Saved data entries

§

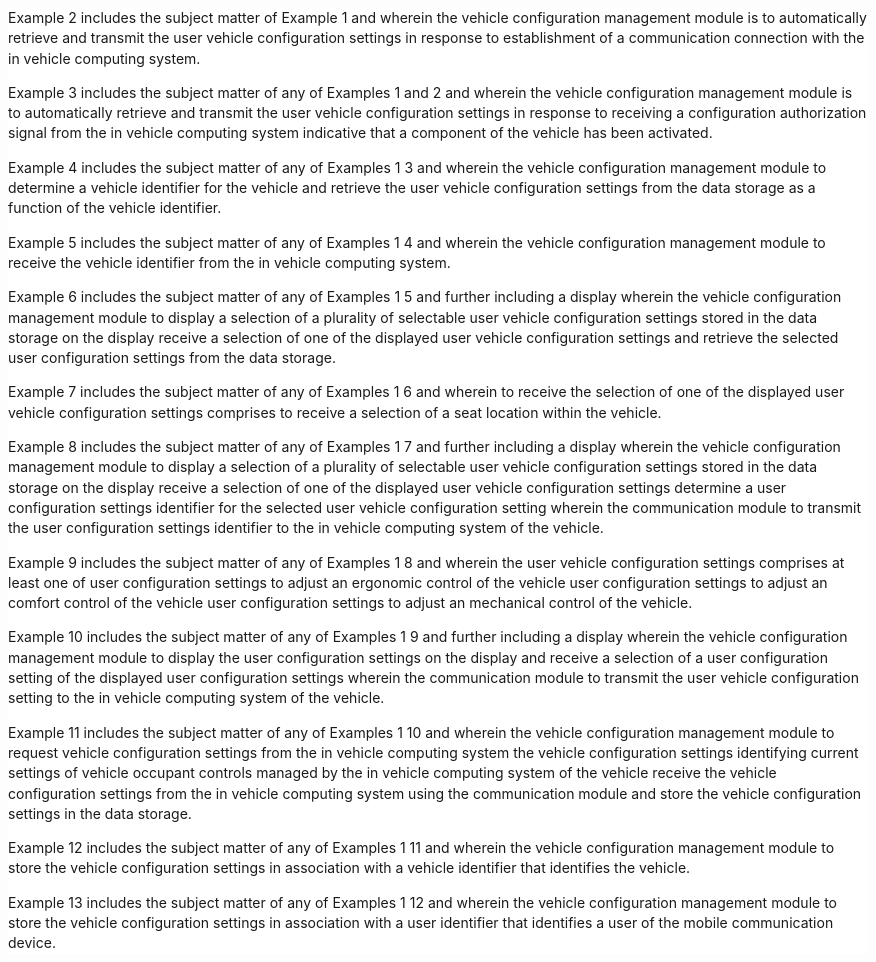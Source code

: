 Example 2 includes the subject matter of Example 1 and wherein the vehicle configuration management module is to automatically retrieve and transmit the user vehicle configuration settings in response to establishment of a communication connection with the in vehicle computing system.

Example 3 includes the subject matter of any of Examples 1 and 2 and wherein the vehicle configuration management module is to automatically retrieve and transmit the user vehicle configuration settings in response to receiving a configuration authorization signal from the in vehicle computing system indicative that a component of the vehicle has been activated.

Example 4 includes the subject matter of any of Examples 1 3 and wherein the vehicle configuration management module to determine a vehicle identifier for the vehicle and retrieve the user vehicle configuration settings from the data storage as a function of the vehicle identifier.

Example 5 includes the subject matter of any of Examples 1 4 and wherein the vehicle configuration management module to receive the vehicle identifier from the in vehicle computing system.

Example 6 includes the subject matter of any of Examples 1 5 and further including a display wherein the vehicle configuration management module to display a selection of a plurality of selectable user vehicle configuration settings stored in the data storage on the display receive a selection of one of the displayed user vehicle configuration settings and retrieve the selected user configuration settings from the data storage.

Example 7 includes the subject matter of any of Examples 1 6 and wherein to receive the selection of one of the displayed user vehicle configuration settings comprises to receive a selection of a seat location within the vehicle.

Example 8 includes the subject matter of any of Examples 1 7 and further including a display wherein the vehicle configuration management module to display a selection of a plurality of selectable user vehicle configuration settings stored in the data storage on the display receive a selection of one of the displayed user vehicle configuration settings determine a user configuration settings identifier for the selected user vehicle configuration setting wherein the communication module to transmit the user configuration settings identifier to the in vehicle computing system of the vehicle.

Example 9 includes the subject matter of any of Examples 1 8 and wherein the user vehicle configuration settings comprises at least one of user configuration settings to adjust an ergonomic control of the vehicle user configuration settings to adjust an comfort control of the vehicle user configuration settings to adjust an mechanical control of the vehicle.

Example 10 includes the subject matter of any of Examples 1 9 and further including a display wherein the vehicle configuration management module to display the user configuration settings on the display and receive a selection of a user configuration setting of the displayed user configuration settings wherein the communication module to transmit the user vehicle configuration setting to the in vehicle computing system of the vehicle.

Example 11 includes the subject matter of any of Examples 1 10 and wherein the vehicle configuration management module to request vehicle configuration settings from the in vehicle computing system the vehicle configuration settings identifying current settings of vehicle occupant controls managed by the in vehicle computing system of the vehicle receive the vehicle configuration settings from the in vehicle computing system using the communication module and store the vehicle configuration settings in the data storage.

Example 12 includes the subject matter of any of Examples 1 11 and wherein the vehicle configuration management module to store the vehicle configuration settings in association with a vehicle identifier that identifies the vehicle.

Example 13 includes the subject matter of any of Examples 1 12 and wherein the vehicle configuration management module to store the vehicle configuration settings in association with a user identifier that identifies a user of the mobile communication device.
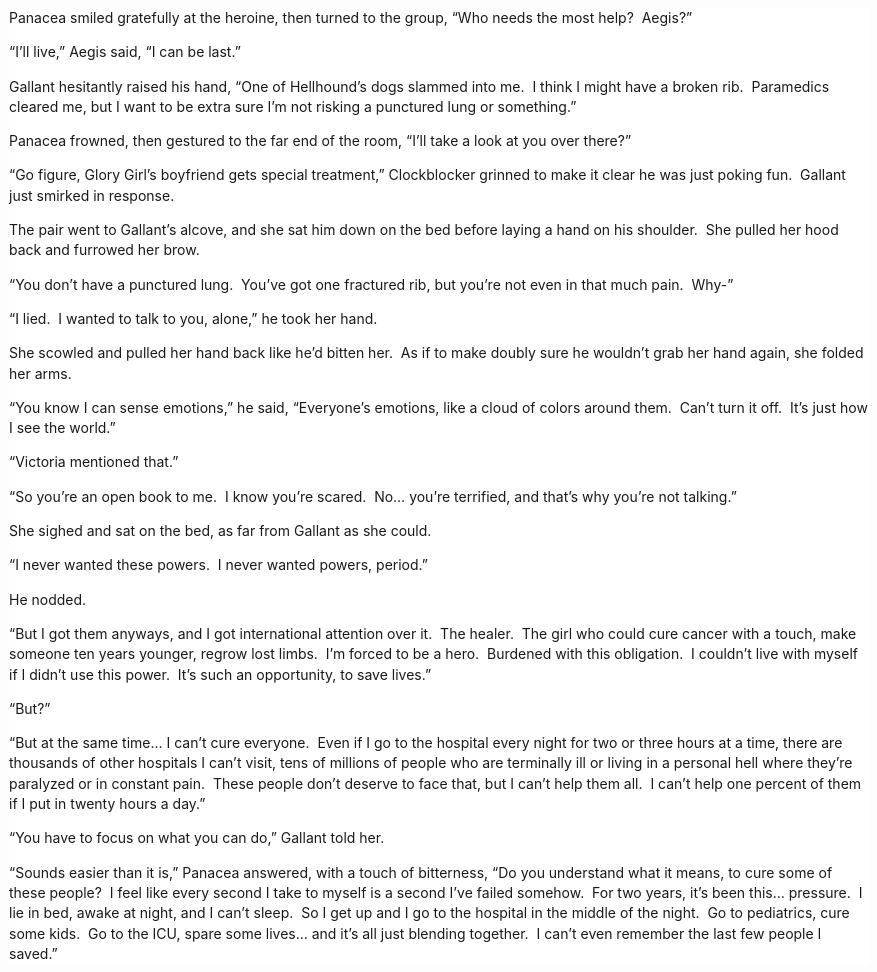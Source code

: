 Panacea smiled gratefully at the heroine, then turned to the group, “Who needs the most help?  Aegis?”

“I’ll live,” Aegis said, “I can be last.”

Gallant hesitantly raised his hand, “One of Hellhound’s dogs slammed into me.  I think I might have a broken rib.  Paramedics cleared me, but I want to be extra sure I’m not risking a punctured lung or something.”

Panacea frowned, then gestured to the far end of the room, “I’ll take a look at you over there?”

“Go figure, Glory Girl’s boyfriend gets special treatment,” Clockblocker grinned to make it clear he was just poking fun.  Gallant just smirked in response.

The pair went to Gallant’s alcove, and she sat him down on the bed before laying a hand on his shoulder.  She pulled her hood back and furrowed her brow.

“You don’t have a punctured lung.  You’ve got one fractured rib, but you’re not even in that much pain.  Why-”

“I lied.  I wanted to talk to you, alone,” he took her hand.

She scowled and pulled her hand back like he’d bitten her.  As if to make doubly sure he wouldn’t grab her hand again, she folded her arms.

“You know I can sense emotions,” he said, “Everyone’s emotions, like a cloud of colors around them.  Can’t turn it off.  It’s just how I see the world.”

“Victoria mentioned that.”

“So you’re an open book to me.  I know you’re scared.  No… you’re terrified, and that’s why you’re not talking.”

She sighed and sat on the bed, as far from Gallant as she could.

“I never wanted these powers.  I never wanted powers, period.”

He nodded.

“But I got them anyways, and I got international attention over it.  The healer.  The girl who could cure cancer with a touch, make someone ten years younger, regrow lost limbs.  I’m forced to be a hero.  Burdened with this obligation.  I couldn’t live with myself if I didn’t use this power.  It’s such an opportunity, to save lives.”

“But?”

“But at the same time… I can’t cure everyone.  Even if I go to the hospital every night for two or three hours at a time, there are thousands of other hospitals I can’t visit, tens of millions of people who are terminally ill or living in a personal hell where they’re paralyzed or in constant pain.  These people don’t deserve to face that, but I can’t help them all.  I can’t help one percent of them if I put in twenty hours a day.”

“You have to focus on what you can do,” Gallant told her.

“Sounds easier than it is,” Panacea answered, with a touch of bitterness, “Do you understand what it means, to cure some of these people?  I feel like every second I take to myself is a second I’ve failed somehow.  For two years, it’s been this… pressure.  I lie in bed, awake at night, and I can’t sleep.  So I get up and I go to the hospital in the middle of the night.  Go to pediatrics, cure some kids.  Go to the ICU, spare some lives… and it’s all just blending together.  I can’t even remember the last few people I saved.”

§

(Exercise directions)
When the line with "Example 8 includes" is reached in the data above, begin copying, and stop after the line with "Example 9 includes"; copy each line exactly, both ends included.

(Solution for this problem)
Example 8 includes the subject matter of any of Examples 1 7 and further including a display wherein the vehicle configuration management module to display a selection of a plurality of selectable user vehicle configuration settings stored in the data storage on the display receive a selection of one of the displayed user vehicle configuration settings determine a user configuration settings identifier for the selected user vehicle configuration setting wherein the communication module to transmit the user configuration settings identifier to the in vehicle computing system of the vehicle.

Example 9 includes the subject matter of any of Examples 1 8 and wherein the user vehicle configuration settings comprises at least one of user configuration settings to adjust an ergonomic control of the vehicle user configuration settings to adjust an comfort control of the vehicle user configuration settings to adjust an mechanical control of the vehicle.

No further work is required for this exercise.